Segment Open

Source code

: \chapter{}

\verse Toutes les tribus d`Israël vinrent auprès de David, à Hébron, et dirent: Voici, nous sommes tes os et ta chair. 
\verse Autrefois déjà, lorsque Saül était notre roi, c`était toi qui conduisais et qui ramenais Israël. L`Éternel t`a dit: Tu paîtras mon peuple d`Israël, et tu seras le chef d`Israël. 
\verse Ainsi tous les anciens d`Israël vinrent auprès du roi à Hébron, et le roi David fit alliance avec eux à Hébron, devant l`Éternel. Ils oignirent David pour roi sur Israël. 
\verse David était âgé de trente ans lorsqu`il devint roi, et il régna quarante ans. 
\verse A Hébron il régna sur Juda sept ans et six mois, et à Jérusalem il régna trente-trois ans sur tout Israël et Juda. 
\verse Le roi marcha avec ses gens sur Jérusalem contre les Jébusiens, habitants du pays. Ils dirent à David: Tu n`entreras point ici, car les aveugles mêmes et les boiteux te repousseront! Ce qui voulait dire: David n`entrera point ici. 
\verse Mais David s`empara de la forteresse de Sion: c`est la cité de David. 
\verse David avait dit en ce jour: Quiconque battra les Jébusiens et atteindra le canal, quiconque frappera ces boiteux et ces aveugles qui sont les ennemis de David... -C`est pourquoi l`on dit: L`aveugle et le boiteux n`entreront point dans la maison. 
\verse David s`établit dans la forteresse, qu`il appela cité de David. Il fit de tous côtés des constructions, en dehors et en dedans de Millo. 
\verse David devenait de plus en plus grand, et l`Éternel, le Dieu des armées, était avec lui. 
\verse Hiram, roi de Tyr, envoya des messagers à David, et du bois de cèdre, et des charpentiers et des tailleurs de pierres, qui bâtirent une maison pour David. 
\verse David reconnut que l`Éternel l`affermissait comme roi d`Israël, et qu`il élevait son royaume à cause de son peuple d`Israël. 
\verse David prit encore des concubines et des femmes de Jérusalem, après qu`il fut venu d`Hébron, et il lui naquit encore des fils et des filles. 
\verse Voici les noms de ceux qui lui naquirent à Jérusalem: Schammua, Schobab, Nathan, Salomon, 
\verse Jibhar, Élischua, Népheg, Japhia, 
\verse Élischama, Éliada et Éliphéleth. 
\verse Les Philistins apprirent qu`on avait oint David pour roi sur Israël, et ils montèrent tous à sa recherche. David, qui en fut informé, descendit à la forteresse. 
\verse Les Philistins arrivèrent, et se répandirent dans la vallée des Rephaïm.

Segment Closed

ASSIGNMENT — Isolate each line of the listing above that includes "tous". Copy it.

THE COMPLETED TASK —
\verse Ainsi tous les anciens d`Israël vinrent auprès du roi à Hébron, et le roi David fit alliance avec eux à Hébron, devant l`Éternel. Ils oignirent David pour roi sur Israël. 
\verse David s`établit dans la forteresse, qu`il appela cité de David. Il fit de tous côtés des constructions, en dehors et en dedans de Millo. 
\verse Les Philistins apprirent qu`on avait oint David pour roi sur Israël, et ils montèrent tous à sa recherche. David, qui en fut informé, descendit à la forteresse. 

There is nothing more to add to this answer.